That is not to say that Meinong’s universe is not in many ways beguiling. For example, it gives a nice account of fictional objects, even if these are inconsistent. More importantly perhaps, a Meinongian can give a very tidy account of the nature of mathematical objects like numbers, sets, groups, topological spaces etc., which mathematicians consider determined only “up to isomorphism”. In Meinong there are so called incomplete objects, which are undetermined in many respects, but which can be “embedded” in others, in just the way mathematicians talk about. It’s a better position than platonism, which holds mathematical objects to be determinate, or structuralism, which denies that there are mathematical objects at all. It’s an attractive alternative, though I think it’s not the best we can have. The alternative is a version of formalism – but that’s a much longer story.
Tropes help to explain why simple things can be alike and different in various ways, but the objects with which we are most familiar are much more complex: they consist of parts related in various ways, often composing intermediate parts of a larger whole. Extreme mereological views, according to which there are no composite objects (mereological nihilism), or only organisms (van Inwagen’s organicism), or, at the opposite extreme, that any collection of objects compose a whole, render mereology useless in accounting for the nature of things. But saying what number and kinds of parts an object has can often contribute to the explanation as to what it is –– carbon dioxide molecules for instance, or the differences between birds and mammals. That is why I confine mereology in the first instance to telling us what the part concept is. When it comes to revealing what a certain kind of object is –– a rook, a river, a rickshaw or a rhythm –– mereology gives part of the story, but more has to be added about the configuration of the parts and what integrates them into a whole, as well as how the object typically “operates”.

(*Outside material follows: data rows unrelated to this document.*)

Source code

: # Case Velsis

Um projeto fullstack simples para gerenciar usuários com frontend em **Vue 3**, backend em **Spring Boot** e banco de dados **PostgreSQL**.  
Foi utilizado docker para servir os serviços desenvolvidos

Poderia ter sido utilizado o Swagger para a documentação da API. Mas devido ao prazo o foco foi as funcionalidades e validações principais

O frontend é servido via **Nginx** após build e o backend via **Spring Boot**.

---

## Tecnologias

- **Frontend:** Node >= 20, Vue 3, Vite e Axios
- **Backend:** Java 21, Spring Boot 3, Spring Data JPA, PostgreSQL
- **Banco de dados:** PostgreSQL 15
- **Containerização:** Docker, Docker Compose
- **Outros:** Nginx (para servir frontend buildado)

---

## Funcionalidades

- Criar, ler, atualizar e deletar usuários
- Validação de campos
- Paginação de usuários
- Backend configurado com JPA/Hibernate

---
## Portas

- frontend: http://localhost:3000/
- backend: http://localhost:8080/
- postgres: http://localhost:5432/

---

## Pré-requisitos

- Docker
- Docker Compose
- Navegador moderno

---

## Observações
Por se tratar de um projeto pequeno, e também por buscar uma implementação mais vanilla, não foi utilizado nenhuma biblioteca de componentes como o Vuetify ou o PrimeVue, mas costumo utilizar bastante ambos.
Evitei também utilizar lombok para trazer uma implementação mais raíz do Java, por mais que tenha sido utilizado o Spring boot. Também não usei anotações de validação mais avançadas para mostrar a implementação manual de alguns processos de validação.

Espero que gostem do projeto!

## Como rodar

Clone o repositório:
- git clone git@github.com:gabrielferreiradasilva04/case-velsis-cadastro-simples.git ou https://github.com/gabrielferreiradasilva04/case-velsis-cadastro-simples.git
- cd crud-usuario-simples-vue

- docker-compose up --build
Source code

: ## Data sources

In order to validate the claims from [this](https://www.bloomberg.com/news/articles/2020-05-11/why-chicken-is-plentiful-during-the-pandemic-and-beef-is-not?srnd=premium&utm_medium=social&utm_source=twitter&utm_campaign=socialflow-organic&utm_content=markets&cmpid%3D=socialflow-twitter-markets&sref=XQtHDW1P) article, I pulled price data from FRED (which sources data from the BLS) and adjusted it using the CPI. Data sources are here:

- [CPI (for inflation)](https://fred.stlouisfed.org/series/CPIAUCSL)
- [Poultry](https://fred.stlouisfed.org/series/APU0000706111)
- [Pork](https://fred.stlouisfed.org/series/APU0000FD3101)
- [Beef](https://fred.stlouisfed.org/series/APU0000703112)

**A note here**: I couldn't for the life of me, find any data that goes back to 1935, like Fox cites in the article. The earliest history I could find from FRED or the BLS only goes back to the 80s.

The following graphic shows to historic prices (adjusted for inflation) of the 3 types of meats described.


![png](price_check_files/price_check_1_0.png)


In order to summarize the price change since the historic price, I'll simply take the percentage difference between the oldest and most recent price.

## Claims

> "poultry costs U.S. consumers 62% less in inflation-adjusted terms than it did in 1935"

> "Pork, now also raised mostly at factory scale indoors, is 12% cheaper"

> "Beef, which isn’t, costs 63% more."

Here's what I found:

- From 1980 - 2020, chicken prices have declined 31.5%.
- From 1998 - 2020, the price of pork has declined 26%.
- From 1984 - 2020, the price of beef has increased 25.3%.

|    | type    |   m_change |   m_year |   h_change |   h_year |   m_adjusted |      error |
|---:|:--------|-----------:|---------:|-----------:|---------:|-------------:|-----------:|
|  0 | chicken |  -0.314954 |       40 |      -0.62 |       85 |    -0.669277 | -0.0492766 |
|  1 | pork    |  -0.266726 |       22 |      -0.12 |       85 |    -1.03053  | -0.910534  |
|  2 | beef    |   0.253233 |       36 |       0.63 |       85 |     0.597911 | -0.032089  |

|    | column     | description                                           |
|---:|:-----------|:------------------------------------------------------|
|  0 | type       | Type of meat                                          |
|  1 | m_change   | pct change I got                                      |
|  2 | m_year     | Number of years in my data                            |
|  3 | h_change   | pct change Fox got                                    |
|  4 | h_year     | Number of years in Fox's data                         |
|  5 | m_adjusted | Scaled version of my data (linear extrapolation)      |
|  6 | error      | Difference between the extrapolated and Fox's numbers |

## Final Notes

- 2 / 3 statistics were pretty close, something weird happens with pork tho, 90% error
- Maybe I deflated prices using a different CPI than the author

Beyond this relatively modest aim for mereology and trope theory, there are two more ambitious ways in which the metaphysics to which I aspire seeks to improve on what is already out there. The first is to hunt out the features differentiating our basic ontological categories. I call these ontic factors. They are not entities in the world but distinguish the basic kinds by articulating the most intimate relationships among them: part¬–whole is one, but dependence, location, number, quantity and causation are others. Maybe there are more. There are hints of these factors in earlier metaphysicians, notably Aristotle, Whitehead and Ingarden, and a related position was taken up by the late Jonathan Lowe. An advantage of discerning factors is that if they are correctly identified, we can be much more flexible about categories than if we simply try to come up with a once-for-all list of basic kinds of object. Such lists not only spark often fruitless debates; they tend to need revising and updating because of scientific advance.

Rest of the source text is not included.